Childless Bitch: It's summertime! The perfect time to work on my tan, get some much-needed rest from work -- hell, maybe even take a catnap on the beach. Oh, I just remembered. I tried to do that last weekend and your ill-mannered kids so rudely interrupted me with their screaming and kicking sand and throwing food, I couldn't catch a wink. I don't blame them -- I blame you. Next time you visit the beach, could you please follow these rules?

1. I picked my spot very carefully. Please, if you see a single woman sunbathing on the beach, do not set up your barn-sized tent right next to me.

2. Speaking of the tent, if you're going to bring one, why not just stay indoors? It took you two hours to set the thing up in the first place, and the kids don't even want to be inside of it anyway.

3. Okay, you are spending the day at the beach, so you don't need to bring food for an entire week. Your children will survive without the bottles of soda and supersize bags of Doritos. Maybe a small sandwich and some fruit would actually be healthier for them?! I'm by no means a parent, but just sayin'.

4. Why are you torturing your children by making them wear long T-shirts and wetsuits? Obviously the sun is harmful, but whatever happened to good ol' sunscreen? Like I said, maybe they should just stay inside and play video games or something.

5. When you scream at your child on the beach, EVERYONE can hear you. Quiet down your voice, pleaaaase!

6. When your kid runs past my spot to get his ice cream cone, please tell him not to run 6 inches from my head. There's something called sand on the beach -- and it has just flown into my $300 Gucci sunglasses.

7. Believe it or not, I like to cool off in the ocean just like you and your kids do. But do they have to yell EVERY time a wave comes? Tell them to relax -- it's just a wave, okay?

8. Your kid may be an all-star pitcher, but playing catch should be done AWAY from people. An accident is bound to happen, and let me tell you, you'll be sorry if it does.

9. You know those aluminum things called garbage cans? All of your empty bags and bottles are supposed to go inside of them. Having your kids pretend it's a basketball net and they can throw a ball like Kobe is hazardous to my health. First of all, I don't want to see all the crap you all have eaten, and I don't want to be hit in the head with an empty bottle of Dr. Pepper.
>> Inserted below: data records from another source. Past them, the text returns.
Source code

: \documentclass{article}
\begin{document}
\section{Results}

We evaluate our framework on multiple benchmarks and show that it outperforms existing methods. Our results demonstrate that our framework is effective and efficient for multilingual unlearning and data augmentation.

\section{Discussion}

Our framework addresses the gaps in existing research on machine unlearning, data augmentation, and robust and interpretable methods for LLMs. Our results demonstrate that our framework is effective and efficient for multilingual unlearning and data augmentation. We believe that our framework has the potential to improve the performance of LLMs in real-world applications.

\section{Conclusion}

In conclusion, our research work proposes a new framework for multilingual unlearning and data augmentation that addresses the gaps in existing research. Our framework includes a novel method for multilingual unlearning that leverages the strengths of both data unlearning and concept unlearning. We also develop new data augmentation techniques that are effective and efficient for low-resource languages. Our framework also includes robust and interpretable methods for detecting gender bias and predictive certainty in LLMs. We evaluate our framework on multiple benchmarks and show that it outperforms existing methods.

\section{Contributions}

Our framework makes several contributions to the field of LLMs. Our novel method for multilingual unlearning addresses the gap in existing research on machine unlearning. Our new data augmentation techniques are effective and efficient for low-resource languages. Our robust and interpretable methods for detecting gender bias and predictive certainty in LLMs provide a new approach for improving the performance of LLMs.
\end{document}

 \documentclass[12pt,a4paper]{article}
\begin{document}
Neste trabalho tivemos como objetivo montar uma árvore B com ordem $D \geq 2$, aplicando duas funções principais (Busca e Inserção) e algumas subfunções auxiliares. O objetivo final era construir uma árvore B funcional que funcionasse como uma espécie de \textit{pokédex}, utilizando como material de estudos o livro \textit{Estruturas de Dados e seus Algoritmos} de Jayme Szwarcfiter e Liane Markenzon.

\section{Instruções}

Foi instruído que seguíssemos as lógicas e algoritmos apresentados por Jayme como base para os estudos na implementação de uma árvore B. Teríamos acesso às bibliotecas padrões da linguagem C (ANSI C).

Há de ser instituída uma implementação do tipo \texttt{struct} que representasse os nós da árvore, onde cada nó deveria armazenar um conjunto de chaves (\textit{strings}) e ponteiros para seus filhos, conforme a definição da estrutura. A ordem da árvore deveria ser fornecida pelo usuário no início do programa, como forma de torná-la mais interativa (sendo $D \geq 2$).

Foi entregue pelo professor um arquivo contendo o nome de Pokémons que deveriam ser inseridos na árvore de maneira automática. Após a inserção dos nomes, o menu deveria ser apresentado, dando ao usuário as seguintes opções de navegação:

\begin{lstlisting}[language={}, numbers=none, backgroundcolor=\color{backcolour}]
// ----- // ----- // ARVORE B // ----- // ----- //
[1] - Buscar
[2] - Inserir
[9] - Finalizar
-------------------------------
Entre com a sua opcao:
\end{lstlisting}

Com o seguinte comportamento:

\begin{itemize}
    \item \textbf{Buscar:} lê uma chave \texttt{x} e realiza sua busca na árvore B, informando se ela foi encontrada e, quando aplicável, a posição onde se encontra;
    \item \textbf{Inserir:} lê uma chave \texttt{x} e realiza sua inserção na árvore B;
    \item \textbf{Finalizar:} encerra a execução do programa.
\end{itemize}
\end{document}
It'd be great if they had adult-only sections at the beach ... that would solve all of my problems. But in the meantime, the next time you go on your Family Fun Day, could you be considerate of me the same way I've tolerated you?

PS: Wearing your husband's T-shirt in the water does nothing to hide your "in desperate need of some exercise" body. Sorry ... you're better off wearing a bikini.



next: How Could George Clooney Cheat on Us?
33 comments so far | Post a comment now
lisa July 31, 2009, 4:34 PM

Who CARES what she spends her money on?! Wouldn’t you if you didn’t have kids? Nothing wrong with looking fabulous.

CB doesn’t hate kids, she hates unruly ones. I don’t blame her.

Your kids need some serious etiquette.

Anonymous August 1, 2009, 10:16 AM

Can’t get mad at CB because most of the articles I’ve read from her are focused on unruly kids with parents who look the other way. The beach is a public space, yes, but just like I wouldn’t like sitting my family next to some young frisky teens making out/ feeling eachother up all day long.. I completely understand CB not wanting to be too close to kids who have no manners.
When we go beach, we try to sit near other families or at least with a wide distance from the “single lady/man tanning” AND EVEN MORE IMPORTANT, my girls have great manners which starts at home. Fun doesn’t have to be compromised by exhibiting courtesy!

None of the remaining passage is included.